=== Source records ===
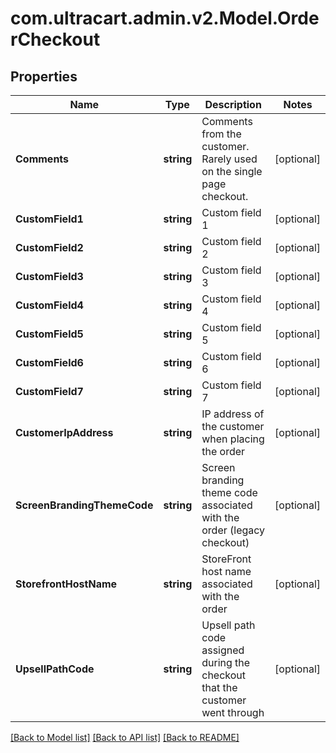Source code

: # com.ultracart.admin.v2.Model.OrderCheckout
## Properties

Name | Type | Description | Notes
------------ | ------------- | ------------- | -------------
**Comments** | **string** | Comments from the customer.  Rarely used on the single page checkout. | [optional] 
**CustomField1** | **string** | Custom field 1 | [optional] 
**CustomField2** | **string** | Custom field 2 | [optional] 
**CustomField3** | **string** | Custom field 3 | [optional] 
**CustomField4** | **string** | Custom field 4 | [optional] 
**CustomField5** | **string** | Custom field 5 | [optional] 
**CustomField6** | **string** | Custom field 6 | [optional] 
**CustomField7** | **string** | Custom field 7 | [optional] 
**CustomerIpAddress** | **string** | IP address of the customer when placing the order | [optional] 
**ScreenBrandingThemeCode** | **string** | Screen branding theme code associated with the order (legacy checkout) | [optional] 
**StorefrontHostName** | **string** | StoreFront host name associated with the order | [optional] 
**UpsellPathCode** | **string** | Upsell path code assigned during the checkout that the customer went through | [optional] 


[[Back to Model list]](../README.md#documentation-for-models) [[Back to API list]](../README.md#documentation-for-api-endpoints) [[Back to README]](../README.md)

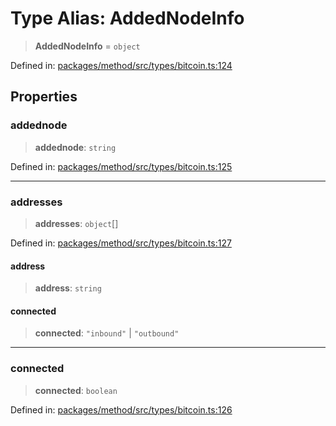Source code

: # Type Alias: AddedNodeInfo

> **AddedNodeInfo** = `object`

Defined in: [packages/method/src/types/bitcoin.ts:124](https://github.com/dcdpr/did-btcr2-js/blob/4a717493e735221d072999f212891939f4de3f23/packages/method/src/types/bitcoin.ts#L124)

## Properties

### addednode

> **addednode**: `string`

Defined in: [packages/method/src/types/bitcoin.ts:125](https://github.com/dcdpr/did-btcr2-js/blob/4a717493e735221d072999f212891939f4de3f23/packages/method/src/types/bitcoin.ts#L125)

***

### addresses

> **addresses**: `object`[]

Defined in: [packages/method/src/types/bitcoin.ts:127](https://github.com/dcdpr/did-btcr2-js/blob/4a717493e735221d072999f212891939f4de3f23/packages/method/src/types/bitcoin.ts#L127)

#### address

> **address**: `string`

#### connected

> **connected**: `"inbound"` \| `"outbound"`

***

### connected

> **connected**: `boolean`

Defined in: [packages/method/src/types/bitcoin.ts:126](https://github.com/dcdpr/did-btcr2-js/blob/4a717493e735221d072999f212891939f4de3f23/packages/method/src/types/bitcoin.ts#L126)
--
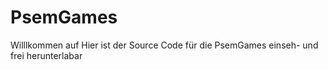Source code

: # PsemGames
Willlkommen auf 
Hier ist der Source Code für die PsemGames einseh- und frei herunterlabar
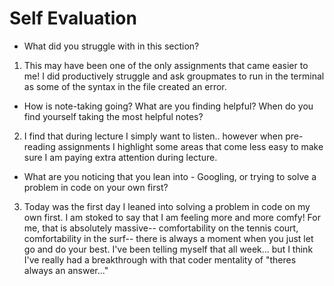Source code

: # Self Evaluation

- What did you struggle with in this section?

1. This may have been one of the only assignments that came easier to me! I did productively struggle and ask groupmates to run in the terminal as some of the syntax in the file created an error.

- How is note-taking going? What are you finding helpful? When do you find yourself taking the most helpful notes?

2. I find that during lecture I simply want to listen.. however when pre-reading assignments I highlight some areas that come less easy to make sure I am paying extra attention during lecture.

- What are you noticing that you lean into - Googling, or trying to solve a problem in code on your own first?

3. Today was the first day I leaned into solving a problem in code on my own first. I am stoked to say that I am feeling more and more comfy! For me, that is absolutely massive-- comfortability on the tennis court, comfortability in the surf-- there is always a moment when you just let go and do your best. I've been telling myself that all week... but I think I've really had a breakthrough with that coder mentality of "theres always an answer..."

=== What you are asked to do ===
Keep both end lines and retype everything in the records above from the line containing "1. This may" through the line containing "- What are you", exactly, with nothing else.

=== Task response ===
1. This may have been one of the only assignments that came easier to me! I did productively struggle and ask groupmates to run in the terminal as some of the syntax in the file created an error.

- How is note-taking going? What are you finding helpful? When do you find yourself taking the most helpful notes?

2. I find that during lecture I simply want to listen.. however when pre-reading assignments I highlight some areas that come less easy to make sure I am paying extra attention during lecture.

- What are you noticing that you lean into - Googling, or trying to solve a problem in code on your own first?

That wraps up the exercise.